In a decision released on June 29, the Delaware Chancery Court (a trial court) in Seinfeld v. Slager (no, not that Seinfeld) allowed an allegation of corporate waste to survive a motion to dismiss.  The allegation: that directors wasted corporate assets by granting themselves restricted stock units in an excessive amount. The case is significant in part because the court is widely regarded as a leading court on corporate governance issues.

This case is interesting because, most often, compensation of non-employee directors is protected under the “business judgment rule” that basically prevents courts from second-guessing the decisions of a board of directors.  However, the business judgment rule is generally not available for transactions where directors have a financial interest that could reasonably compromise their independent judgment.  In asserting the protection of the business judgment rule, the directors argued that the stock plan under which the awards were granted was stockholder approved and provided a maximum number of 1,250,000 shares that could be subject to an award to any eligible recipient in a year.

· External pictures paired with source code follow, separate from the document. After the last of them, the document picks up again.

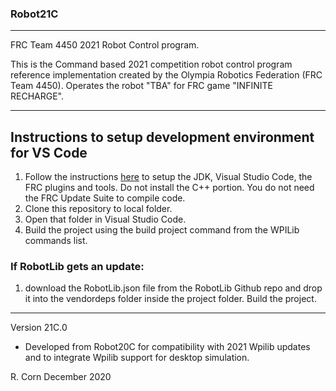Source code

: ### Robot21C
----------------------------------------------------------------------------
FRC Team 4450 2021 Robot Control program.

This is the Command based 2021 competition robot control program reference implementation created by the Olympia Robotics Federation (FRC Team 4450). 
Operates the robot "TBA" for FRC game "INFINITE RECHARGE".

----------------------------------------------------------------------------
## Instructions to setup development environment for VS Code
1) Follow the instructions [here](https://wpilib.screenstepslive.com/s/currentCS/m/java) to setup the JDK, Visual Studio Code, the FRC plugins and tools. Do not install the C++ portion. You do not need the FRC Update Suite to compile code.
2) Clone this repository to local folder.
3) Open that folder in Visual Studio Code.
4) Build the project using the build project command from the WPILib commands list.

### If RobotLib gets an update:
1) download the RobotLib.json file from the RobotLib Github repo and drop it into the vendordeps folder inside the project folder. Build the project.
****************************************************************************************************************
Version 21C.0

*	Developed from Robot20C for compatibility with 2021 Wpilib updates and to integrate Wpilib support for
	desktop simulation.

R. Corn
December 2020

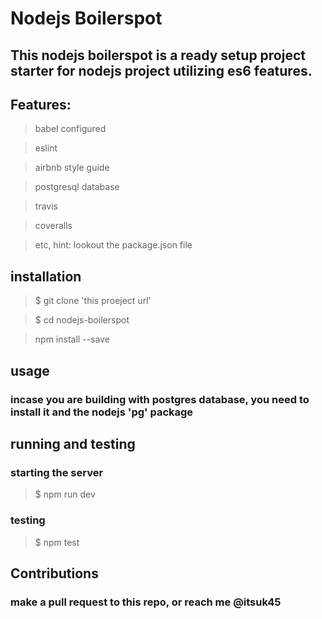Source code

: 
# Nodejs Boilerspot
## This nodejs boilerspot is a ready setup project starter for nodejs project utilizing es6 features.
## Features:
>babel configured

>eslint

>airbnb style guide

>postgresql database

>travis

>coveralls 

>etc, hint: lookout the package.json file 

## installation
>$ git clone 'this proeject url'

>$ cd nodejs-boilerspot

>npm install --save

## usage
### incase you are building with postgres database, you need to install it and the nodejs 'pg' package

## running and testing
### starting the server
>$ npm run dev
### testing
> $ npm test

## Contributions
### make a pull request to this repo, or reach me @itsuk45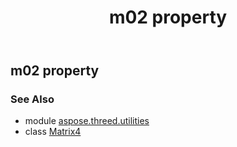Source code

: ﻿---
title: m02 property
second_title: Aspose.3D for Python via .NET API References
description: 
type: docs
weight: 180
url: /python-net/aspose.threed.utilities/matrix4/m02/
is_root: false
---

## m02 property


### See Also
* module [aspose.threed.utilities](../../)
* class [Matrix4](/3d/python-net/aspose.threed.utilities/matrix4)
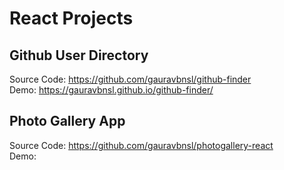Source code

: # React Projects

## Github User Directory

Source Code: https://github.com/gauravbnsl/github-finder  
Demo: https://gauravbnsl.github.io/github-finder/

## Photo Gallery App

Source Code: https://github.com/gauravbnsl/photogallery-react   
Demo: 
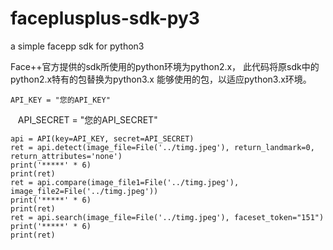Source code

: # faceplusplus-sdk-py3
a simple facepp sdk for python3



Face++官方提供的sdk所使用的python环境为python2.x，
此代码将原sdk中的python2.x特有的包替换为python3.x
能够使用的包，以适应python3.x环境。


    API_KEY = "您的API_KEY"
    API_SECRET = "您的API_SECRET"

    api = API(key=API_KEY, secret=API_SECRET)
    ret = api.detect(image_file=File('../timg.jpeg'), return_landmark=0, return_attributes='none')
    print('*****' * 6)
    print(ret)
    ret = api.compare(image_file1=File('../timg.jpeg'), image_file2=File('../timg.jpeg'))
    print('*****' * 6)
    print(ret)
    ret = api.search(image_file=File('../timg.jpeg'), faceset_token="151")
    print('*****' * 6)
    print(ret)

This stockholder approval, the defendant directors argued, cleansed their self-interestedness because they were merely implementing the terms of a stockholder-approved plan.  In essence,  the directors argued that any grants below the stockholder-approved cap were not self-interested because the directors were acting within parameters approved by stockholders.  However, the court said, “Though stockholders approved this plan, there must be some meaningful limit imposed by the stockholders on the Board for the plan to be consecrated by [prior case law] and receive the blessing of the business judgment rule [as a result of stockholder approval].” (emphasis in original).  With a stock value of $24.79 per share, the maximum meant that each director could receive tens of millions of dollars of compensation and the court did not find that limit to be meaningful enough to survive a motion to dismiss.

Depending on how this litigation progresses through the trial and appellate levels, companies may want to consider including hard-wired grants or maximum share limits, or reevaluating any limits they already have, going forward.  If a maximum number of shares or maximum dollar value that non-employee directors can receive in a given year is in the plan, it should be sufficiently tailored so as not to create the ability to grant excessive director compensation.  Additionally, if a plan has a maximum number of shares, that number may need to be revisited (and reduced) as the company’s stock price increases.